Item 1.01 Entry into a Material Definitive Agreement.

On December 30, 2016, Great Lakes Dredge Dock Corporation (Great
Lakes or the Company), Great Lakes Dredge Dock Company, LLC,
NASDI Holdings, LLC, Great Lakes Dredge Dock Environmental, Inc.,
Great Lakes Environmental Infrastructure Solutions, LLC and Great
Lakes Environmental Infrastructure, LLC (collectively with the
Company, the Credit Parties) entered into a revolving credit and
security agreement (the Credit Agreement) with certain financial
institutions from time to time party thereto as lenders, PNC
Bank, National Association, as Agent (the Agent), PNC Capital
Markets, The PrivateBank and Trust Company, Suntrust Robinson
Humphrey, Inc., Capital One, National Association and Bank of
America, N.A., as Joint Lead Arrangers and Joint Bookrunners,
Texas Capital Bank, National Association, as Syndication Agent
and Woodforest National Bank, as Documentation Agent.

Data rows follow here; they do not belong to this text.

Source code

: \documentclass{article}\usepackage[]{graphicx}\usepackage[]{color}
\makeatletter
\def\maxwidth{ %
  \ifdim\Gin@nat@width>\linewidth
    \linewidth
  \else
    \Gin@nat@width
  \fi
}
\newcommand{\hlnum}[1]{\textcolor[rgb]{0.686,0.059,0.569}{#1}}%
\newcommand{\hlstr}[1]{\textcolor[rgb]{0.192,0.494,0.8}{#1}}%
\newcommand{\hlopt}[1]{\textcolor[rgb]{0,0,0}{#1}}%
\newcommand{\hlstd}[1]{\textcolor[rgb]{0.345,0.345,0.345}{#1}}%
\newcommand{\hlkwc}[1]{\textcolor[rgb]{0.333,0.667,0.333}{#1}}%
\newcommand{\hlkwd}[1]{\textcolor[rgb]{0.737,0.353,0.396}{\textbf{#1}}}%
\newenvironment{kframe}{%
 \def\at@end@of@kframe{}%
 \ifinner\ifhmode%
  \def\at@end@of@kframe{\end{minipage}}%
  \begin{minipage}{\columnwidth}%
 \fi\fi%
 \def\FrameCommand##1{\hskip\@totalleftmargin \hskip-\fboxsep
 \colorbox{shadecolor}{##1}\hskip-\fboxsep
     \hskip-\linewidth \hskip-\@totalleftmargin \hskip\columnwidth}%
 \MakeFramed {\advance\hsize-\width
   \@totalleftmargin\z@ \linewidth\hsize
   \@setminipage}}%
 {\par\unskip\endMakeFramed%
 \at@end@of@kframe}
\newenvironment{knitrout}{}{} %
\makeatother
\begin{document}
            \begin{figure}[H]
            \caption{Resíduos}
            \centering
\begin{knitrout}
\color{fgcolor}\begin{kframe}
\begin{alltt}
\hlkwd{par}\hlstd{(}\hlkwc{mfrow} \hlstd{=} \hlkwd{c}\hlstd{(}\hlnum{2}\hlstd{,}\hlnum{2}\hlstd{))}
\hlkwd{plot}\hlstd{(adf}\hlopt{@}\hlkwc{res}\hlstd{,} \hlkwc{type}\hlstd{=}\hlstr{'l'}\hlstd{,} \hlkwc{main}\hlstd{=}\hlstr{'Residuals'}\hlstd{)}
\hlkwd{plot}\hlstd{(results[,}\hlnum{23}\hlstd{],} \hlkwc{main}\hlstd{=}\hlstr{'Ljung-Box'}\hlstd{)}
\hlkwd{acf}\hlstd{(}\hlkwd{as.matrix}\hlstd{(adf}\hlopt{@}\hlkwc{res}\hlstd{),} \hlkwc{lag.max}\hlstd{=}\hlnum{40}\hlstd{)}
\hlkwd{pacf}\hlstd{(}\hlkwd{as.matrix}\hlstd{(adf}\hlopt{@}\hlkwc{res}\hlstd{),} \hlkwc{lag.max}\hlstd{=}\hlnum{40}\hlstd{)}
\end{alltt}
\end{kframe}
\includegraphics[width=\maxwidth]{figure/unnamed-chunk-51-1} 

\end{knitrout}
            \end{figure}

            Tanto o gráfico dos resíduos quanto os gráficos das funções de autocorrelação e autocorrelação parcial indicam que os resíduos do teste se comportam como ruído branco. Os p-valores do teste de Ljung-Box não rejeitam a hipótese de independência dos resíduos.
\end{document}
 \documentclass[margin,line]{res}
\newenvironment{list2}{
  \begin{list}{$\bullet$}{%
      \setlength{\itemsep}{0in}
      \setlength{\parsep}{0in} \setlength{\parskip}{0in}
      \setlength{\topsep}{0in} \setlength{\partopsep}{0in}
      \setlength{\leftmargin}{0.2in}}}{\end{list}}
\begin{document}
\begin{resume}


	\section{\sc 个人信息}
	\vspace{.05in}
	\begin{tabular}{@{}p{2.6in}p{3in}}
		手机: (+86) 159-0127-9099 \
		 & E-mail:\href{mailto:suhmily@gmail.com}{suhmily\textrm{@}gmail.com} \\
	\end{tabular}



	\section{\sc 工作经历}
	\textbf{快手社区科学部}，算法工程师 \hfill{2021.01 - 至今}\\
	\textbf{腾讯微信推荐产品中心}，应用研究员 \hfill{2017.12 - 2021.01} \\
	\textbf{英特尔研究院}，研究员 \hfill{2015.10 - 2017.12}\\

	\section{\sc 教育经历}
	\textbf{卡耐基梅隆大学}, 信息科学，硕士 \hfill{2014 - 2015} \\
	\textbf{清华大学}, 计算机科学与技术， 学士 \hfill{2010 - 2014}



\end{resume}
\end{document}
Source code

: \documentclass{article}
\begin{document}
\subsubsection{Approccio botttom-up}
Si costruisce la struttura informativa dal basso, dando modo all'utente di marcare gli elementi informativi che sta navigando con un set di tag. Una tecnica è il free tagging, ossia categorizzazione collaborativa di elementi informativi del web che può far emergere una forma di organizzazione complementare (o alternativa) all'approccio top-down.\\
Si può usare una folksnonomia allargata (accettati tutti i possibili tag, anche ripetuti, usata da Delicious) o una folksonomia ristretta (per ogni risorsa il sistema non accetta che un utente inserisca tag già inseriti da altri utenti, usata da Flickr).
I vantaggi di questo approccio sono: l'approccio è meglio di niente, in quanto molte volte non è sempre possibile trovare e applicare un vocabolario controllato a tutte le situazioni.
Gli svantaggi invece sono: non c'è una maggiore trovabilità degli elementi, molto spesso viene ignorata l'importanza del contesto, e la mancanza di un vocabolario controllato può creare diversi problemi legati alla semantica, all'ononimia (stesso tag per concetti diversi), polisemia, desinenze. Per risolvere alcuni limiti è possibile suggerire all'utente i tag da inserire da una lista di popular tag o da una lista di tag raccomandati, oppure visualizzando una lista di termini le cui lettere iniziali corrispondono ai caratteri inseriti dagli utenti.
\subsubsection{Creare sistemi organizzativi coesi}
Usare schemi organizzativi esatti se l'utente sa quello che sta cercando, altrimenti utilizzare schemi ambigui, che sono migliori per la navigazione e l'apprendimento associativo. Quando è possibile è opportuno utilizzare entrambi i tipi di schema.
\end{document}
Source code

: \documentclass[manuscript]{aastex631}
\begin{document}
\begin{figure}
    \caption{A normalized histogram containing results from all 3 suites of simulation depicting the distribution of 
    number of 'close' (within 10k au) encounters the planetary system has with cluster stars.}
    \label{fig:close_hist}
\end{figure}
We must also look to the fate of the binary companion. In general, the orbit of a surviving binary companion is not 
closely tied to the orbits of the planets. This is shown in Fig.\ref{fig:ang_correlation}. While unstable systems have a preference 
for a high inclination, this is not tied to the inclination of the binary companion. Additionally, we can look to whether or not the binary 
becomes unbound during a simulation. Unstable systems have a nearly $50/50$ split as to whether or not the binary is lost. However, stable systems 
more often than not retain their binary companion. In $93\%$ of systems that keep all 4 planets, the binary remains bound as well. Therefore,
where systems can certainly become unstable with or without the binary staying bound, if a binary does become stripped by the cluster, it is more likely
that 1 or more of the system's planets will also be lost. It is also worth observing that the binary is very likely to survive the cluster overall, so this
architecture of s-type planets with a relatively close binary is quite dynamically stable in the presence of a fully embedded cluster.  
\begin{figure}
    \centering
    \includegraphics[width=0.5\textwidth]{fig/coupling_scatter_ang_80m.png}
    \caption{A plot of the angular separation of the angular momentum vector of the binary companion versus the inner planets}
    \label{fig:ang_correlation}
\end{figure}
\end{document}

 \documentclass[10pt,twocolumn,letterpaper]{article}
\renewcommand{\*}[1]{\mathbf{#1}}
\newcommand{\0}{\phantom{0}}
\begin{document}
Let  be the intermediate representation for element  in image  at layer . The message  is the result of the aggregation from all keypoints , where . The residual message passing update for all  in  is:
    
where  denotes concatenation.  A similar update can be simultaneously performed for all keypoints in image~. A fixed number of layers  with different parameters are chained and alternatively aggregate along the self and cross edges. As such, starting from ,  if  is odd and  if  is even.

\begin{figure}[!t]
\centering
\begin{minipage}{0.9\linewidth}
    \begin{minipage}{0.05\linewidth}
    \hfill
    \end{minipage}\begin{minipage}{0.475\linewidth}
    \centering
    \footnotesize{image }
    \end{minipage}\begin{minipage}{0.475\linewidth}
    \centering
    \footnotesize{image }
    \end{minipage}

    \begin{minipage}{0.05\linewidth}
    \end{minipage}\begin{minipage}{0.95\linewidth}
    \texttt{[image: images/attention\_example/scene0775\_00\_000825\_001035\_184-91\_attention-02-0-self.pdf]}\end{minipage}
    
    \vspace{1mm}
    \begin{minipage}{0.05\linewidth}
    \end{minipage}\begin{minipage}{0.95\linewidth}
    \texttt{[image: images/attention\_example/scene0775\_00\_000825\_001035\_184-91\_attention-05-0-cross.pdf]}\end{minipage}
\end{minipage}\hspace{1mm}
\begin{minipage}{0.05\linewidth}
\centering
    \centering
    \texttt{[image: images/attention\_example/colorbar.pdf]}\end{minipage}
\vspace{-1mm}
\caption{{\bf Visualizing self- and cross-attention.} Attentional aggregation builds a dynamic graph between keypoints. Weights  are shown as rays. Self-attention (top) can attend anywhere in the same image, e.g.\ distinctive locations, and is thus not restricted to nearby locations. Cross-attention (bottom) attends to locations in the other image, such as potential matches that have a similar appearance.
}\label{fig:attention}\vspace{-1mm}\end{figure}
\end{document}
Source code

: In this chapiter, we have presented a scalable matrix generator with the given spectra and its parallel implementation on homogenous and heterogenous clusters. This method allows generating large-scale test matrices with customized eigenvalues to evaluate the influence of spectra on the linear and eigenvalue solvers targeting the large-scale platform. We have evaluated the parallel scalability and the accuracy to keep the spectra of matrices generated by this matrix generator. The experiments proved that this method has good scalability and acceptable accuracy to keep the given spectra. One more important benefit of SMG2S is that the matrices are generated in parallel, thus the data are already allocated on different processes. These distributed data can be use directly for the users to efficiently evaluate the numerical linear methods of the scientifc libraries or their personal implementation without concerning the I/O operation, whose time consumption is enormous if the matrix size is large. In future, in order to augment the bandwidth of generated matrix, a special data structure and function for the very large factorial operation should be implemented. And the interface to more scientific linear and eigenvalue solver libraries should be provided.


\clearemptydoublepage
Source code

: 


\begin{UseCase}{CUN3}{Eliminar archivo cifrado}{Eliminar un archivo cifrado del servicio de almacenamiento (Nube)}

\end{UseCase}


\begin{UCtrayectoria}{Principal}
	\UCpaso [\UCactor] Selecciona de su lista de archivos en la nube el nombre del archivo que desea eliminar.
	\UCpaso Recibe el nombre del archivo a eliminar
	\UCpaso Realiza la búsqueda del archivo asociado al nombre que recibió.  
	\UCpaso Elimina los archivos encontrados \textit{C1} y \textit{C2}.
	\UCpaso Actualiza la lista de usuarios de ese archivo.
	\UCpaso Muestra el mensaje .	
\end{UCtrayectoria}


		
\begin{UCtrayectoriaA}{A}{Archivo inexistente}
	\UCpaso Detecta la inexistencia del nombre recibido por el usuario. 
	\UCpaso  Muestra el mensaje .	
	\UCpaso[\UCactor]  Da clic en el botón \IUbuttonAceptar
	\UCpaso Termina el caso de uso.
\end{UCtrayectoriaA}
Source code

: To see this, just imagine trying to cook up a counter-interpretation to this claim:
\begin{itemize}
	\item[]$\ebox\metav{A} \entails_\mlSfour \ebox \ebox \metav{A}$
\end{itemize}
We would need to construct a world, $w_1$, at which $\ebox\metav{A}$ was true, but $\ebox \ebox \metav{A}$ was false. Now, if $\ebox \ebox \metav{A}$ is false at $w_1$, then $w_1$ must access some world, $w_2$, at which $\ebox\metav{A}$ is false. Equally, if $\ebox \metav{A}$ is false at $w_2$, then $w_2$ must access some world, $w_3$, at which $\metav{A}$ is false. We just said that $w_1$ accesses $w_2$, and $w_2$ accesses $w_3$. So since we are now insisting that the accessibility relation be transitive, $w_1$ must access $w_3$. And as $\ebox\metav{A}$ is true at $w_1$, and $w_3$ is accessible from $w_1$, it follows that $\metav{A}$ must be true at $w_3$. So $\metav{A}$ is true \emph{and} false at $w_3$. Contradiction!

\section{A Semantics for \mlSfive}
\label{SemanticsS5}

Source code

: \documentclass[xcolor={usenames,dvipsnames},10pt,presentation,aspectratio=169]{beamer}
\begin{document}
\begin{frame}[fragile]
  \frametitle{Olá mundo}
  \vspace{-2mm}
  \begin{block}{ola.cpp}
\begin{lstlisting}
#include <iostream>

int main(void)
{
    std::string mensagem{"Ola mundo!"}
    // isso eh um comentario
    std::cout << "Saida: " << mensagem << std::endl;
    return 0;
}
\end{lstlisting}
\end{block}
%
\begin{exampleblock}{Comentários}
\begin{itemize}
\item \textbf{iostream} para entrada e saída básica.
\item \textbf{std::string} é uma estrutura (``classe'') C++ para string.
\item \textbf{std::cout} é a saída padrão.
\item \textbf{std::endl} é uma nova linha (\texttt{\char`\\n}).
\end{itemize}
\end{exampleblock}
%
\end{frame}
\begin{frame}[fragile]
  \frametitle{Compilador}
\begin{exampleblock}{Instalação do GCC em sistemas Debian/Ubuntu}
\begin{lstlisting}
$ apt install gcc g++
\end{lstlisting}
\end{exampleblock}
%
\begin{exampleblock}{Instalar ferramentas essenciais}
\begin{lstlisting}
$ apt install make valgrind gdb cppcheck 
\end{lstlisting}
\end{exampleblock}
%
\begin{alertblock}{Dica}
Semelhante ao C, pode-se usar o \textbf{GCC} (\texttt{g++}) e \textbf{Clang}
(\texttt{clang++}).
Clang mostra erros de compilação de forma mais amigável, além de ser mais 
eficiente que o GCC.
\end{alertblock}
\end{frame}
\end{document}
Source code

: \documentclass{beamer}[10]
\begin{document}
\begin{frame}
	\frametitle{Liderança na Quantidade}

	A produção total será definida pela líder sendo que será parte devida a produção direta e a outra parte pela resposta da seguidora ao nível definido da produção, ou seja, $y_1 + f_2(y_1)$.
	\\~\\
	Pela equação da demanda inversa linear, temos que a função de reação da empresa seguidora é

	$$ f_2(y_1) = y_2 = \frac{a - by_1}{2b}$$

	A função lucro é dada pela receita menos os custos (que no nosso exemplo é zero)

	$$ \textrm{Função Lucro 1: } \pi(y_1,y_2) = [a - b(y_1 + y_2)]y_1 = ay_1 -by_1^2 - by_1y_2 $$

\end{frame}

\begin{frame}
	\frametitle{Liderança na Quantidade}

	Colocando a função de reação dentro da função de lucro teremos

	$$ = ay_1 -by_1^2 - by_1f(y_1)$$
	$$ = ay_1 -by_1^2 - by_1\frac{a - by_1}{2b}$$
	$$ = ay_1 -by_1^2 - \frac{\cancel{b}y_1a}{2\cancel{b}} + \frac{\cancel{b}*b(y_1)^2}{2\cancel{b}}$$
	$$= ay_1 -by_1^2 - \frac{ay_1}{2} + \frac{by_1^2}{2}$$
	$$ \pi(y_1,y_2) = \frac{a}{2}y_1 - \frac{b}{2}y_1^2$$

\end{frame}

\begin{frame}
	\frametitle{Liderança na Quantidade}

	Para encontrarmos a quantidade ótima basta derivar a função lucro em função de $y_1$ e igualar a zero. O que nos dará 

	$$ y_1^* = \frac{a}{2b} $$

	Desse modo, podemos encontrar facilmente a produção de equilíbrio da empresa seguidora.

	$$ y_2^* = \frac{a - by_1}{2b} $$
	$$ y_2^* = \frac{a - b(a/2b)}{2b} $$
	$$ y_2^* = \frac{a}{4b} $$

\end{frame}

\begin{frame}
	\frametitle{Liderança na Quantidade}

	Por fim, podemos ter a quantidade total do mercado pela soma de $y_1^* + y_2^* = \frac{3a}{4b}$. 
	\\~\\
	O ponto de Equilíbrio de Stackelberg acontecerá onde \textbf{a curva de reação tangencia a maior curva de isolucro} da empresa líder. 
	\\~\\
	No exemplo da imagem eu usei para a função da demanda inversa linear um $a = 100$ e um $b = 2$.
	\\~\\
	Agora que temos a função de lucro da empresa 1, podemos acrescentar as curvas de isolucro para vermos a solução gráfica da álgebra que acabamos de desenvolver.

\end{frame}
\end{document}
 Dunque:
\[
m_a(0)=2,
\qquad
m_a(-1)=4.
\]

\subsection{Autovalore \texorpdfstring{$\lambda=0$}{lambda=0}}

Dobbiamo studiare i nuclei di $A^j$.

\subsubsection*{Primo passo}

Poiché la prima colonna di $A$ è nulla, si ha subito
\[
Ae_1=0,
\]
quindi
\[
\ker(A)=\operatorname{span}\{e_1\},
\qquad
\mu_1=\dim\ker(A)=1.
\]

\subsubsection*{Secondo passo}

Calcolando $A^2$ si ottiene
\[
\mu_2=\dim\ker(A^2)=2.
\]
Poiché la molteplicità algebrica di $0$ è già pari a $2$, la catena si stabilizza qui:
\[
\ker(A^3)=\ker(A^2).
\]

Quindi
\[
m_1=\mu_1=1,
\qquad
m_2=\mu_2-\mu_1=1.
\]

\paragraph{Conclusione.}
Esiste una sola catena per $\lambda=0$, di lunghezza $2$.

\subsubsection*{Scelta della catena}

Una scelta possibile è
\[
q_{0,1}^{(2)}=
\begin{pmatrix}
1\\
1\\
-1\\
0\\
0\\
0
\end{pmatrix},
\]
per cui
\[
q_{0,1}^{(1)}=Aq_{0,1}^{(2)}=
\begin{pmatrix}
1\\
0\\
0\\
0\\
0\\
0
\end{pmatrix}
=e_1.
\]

The Credit
Agreement, which replaced the Companys former revolving credit
agreement described below under Item 1.02, provides for a senior
secured revolving credit facility in an aggregate principal
amount of up to $250 million, subfacilities for the issuance of
standby letters of credit up to a $250 million sublimit and
swingline loans up to a $25 million sublimit. The maximum
borrowing capacity under the Credit Agreement is determined by a
formula and may fluctuate depending on the value of the
collateral included in such formula at the time of determination.
The Credit Agreement also includes an increase option that will
allow the Company to increase the senior secured revolving credit
facility by an aggregate principal amount of up to $100 million.
This increase is subject to lenders providing incremental
commitments for such increase, the Credit Parties having adequate
borrowing capacity and provided that no default or event of
default exists both before and after giving effect to such
incremental commitment increase.

The Credit Agreement contains customary representations and
affirmative and negative covenants, including a springing
financial covenant that requires the Credit Parties to maintain a
fixed charge coverage ratio (ratio of earnings before income
taxes, depreciation and amortization, net interest expenses,
non-cash charges and losses and certain other non-recurring
charges, minus capital expenditures, income and franchise taxes,
to net cash interest expense plus scheduled cash principal
payments with respect to debt plus restricted payments paid in
cash) of not more than 1.10 to 1.00.The Credit Parties are also
restricted in the amount of capital expenditures they may make in
each of the next three fiscal years.The Credit Agreement also
contains customary events of default (including non-payment of
principal or interest on any material debt and breaches of
covenants) as well as events of default relating to certain
actions by the Companys surety bonding providers. The obligations
of the Credit Parties under the Credit Agreement will be
unconditionally guaranteed, on a joint and several basis, by each
existing and subsequently acquired or formed material direct and
indirect domestic subsidiary of the Company. Borrowings under the
Credit Agreement will be used to refinance existing indebtedness
under the Companys former revolving credit agreement described
below under Item 1.02, refinance existing indebtedness under the
Companys former term loan agreement described below under Item
1.02, pay fees and expenses related to the Credit Agreement,
finance acquisitions permitted under the Credit Agreement,
finance ongoing working capital and for other general corporate
purposes. The Credit Agreement matures on December 30, 2019;
provided that the maturity date shall be accelerated to November
3, 2018 if the Company fails to refinance its unsecured senior
notes that mature February 1, 2019.The refinanced notes must have
a maturity on or after March 31, 2020.

The obligations under the Credit Agreement are secured by
substantially all of the assets of the Credit Parties. The
outstanding obligations thereunder shall be secured by a valid
first priority perfected lien on substantially all of the vessels
of the Credit Parties and a valid perfected lien on all domestic
accounts receivable and substantially all other assets of the
Credit Parties, subject to the permitted liens and interests of
other parties (including the Companys surety bonding provider).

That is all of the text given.